** Dataset entries **
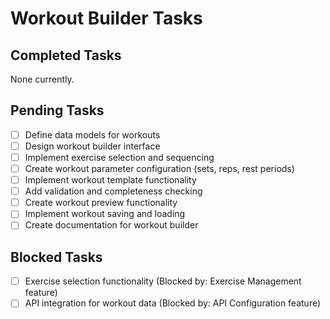 # Workout Builder Tasks

## Completed Tasks
None currently.

## Pending Tasks
- [ ] Define data models for workouts
- [ ] Design workout builder interface
- [ ] Implement exercise selection and sequencing
- [ ] Create workout parameter configuration (sets, reps, rest periods)
- [ ] Implement workout template functionality
- [ ] Add validation and completeness checking
- [ ] Create workout preview functionality
- [ ] Implement workout saving and loading
- [ ] Create documentation for workout builder

## Blocked Tasks
- [ ] Exercise selection functionality (Blocked by: Exercise Management feature)
- [ ] API integration for workout data (Blocked by: API Configuration feature)
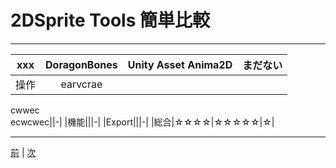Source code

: 
# 2DSprite Tools 簡単比較 

--- 

|xxx|DoragonBones|Unity Asset Anima2D|まだない|
|:--:|:--:|:--:|:--:|
|操作|earvcrae 
cwwec  
ecwcwec||-|
|機能|||-|
|Export|||-|
|総合|☆☆☆☆|☆☆☆☆☆|☆|

---


[前](https://github.com/175B005/weekreport4) | [次](https://github.com/175B005/weekreport6)
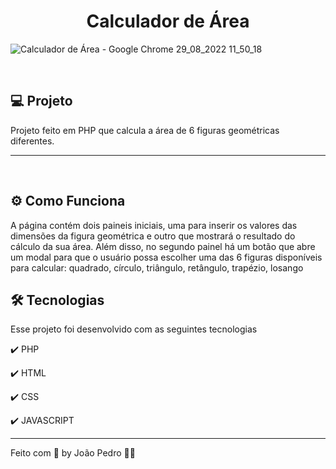 <h1 align="center">
  Calculador de Área
</h1>

![Calculador de Área - Google Chrome 29_08_2022 11_50_18](https://user-images.githubusercontent.com/93893533/187229814-3006ed86-39dd-40cd-aea8-7a4dbdbf838f.png)

<br />

## 💻 Projeto

Projeto feito em PHP que calcula a área de 6 figuras geométricas diferentes.

<hr>
<br>

## ⚙️ Como Funciona
A página contém dois paineis iniciais, uma para inserir os valores das dimensões da figura geométrica e outro que mostrará o resultado do cálculo da sua área. Além disso, no segundo painel há um botão que abre um modal para que o usuário possa escolher uma das 6 figuras disponíveis para calcular: quadrado, círculo, triângulo, retângulo, trapézio, losango 
<br>

## 🛠️ Tecnologias
Esse projeto foi desenvolvido com as seguintes tecnologias

✔️ PHP

✔️ HTML

✔️ CSS

✔️ JAVASCRIPT

---

Feito com 💜 by João Pedro 👋🏻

** WHAT THE EXERCISE ASKS **
Please report all lines in the entries where "Create" appears.

** OUTPUT BELOW **
- [ ] Create workout parameter configuration (sets, reps, rest periods)
- [ ] Create workout preview functionality
- [ ] Create documentation for workout builder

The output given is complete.